7) Practice proper snacking.
8) Avoid drinking empty or unnecessary calories.
9) Eat without guilt.
10) Plan for parties and holiday eating by "priming the pump" with healthy foods first.
The added bonus of reinforcing these habits? Your kids will eat more veggies. (It’s one of the great ironies of parenting that you can’t always attack a problem head on.)
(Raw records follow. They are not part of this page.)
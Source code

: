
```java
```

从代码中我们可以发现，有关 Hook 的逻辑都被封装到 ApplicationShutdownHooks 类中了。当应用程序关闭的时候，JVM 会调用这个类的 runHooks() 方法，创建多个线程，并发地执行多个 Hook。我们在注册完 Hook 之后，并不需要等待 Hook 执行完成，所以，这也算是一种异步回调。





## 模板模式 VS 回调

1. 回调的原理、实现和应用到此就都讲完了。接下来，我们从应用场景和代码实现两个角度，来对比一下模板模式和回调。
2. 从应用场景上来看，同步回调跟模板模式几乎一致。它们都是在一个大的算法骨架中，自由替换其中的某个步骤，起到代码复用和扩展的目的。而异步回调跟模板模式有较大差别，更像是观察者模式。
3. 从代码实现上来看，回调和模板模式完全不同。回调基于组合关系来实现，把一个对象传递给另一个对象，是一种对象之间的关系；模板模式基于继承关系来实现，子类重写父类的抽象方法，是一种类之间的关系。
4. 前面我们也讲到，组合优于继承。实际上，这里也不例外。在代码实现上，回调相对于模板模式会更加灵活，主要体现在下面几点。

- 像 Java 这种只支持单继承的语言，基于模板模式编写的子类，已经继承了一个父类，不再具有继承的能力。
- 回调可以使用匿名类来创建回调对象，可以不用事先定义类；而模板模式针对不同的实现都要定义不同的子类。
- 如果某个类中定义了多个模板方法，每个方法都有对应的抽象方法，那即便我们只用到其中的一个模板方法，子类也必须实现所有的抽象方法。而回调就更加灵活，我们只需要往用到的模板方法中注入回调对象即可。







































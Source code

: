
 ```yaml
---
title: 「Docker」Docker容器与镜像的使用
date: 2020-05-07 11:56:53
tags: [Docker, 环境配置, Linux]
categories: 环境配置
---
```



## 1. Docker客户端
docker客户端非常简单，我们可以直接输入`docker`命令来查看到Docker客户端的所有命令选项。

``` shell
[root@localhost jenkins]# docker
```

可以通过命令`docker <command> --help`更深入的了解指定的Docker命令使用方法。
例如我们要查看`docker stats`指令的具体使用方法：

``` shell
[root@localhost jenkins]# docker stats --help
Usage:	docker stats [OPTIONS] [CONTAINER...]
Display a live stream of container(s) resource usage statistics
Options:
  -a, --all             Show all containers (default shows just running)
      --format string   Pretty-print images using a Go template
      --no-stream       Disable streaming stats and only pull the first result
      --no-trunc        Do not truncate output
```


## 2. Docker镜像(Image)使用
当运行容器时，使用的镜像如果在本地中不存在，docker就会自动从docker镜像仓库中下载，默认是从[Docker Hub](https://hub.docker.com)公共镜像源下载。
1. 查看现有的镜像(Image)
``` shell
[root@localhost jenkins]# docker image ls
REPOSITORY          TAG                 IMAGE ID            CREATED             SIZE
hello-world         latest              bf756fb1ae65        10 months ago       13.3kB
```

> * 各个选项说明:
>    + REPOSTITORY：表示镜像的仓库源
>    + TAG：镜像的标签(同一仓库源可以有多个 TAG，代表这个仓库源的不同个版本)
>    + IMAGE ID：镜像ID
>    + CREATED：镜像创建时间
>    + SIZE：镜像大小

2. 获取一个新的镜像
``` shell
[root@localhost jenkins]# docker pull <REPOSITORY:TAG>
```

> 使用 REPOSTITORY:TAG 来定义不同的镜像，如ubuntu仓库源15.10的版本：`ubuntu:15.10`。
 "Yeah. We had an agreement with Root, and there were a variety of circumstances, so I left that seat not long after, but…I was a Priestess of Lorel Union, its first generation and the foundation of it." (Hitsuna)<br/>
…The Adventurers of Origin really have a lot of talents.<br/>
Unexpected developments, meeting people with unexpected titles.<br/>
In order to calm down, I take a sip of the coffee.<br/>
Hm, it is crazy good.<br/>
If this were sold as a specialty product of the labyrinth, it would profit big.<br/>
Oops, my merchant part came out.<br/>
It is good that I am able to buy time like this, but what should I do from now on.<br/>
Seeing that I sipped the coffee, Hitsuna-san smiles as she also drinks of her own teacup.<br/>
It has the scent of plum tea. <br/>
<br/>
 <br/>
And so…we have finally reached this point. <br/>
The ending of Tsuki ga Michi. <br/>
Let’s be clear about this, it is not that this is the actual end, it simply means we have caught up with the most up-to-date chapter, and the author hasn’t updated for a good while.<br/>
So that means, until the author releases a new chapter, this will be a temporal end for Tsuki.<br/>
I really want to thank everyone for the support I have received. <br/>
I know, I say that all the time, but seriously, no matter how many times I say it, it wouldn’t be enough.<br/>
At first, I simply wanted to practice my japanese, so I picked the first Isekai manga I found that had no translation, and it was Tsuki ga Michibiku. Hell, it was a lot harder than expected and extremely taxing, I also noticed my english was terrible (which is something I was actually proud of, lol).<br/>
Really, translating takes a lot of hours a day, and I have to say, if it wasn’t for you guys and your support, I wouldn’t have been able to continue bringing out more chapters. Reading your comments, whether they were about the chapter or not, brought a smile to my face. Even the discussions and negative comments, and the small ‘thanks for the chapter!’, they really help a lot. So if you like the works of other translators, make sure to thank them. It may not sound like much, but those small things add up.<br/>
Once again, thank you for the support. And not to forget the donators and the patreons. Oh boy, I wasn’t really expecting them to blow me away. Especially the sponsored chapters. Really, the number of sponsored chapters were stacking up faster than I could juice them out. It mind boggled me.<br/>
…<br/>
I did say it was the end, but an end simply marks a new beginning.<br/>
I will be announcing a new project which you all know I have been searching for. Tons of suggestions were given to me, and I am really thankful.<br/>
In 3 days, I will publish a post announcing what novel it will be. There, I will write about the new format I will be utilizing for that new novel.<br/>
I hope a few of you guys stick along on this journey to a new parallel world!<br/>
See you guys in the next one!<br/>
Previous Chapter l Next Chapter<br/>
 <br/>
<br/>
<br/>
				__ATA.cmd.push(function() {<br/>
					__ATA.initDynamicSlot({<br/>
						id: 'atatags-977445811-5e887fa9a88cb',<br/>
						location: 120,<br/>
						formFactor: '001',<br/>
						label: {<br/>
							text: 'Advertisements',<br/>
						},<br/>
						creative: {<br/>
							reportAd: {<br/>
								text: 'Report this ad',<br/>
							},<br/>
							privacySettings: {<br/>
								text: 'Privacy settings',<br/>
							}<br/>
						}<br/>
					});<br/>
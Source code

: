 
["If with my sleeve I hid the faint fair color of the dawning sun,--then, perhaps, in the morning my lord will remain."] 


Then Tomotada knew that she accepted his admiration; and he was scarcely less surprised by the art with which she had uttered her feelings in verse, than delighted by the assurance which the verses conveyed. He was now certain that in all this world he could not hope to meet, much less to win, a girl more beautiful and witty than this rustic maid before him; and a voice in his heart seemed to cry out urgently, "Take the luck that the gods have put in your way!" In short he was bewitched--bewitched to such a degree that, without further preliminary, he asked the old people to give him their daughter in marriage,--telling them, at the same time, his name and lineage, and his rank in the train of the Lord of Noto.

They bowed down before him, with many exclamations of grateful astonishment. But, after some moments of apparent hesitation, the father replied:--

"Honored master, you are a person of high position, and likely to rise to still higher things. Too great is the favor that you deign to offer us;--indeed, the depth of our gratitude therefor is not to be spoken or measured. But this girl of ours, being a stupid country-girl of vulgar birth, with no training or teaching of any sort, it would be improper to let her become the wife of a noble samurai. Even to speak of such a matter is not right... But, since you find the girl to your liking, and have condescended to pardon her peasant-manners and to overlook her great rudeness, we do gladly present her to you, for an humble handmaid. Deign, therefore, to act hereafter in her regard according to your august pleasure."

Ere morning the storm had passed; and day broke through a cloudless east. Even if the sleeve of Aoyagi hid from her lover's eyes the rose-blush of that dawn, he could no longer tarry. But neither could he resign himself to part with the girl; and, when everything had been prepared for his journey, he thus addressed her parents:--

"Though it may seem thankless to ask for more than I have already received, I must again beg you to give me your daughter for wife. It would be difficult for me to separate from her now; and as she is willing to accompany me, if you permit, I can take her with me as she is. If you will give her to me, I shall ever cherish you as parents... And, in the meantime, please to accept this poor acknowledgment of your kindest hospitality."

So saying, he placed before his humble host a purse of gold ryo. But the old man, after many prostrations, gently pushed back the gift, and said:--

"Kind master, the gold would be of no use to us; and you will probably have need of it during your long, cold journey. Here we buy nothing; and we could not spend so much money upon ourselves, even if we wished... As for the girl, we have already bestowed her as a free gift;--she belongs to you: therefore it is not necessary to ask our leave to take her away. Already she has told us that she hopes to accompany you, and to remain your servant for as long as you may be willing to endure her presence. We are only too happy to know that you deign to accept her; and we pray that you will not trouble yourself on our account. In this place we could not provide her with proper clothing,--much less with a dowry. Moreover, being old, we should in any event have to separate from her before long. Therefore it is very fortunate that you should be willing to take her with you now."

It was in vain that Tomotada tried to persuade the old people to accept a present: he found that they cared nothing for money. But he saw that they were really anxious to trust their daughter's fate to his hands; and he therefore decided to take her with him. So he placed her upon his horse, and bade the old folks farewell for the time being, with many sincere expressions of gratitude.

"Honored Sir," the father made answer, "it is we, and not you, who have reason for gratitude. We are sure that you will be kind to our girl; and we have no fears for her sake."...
~ Changing the conversation from nutrition to habits. ~









Reader Comments (2)
Hi Dina, I have just stumbled upon your work and your thoughts, and am glad I have. I appreciate this post that you reference in your insightful article on food/eating modeling. I believe the focus on and panic about fruits and vegetables, is a simplistic approach that ignores many of the deeper issues of why food and mis-feeding, or why food and guilt-eating are so predominant in our culture. That we have to intellectualize and stress over a basic survival mechanism like eating speaks to a schizophrenic rift in our natural relationship to eating and hunger spurred by marketing, stressful living, and food addiction. As you mention, emotional eating begins to occur even in very young children. Thank you for bringing attention to these very important aspects related to the how and why rather than just the what of our intake. Elyn Zimmerman "The Nutritionist's Dilemma"
Elyn,
I agree with everything you say about the focus on fruits and vegetables being simplistic, that our society has created a rift in our natural relationship to food and that emotional eating begins very young. Maybe we can start a movement!!!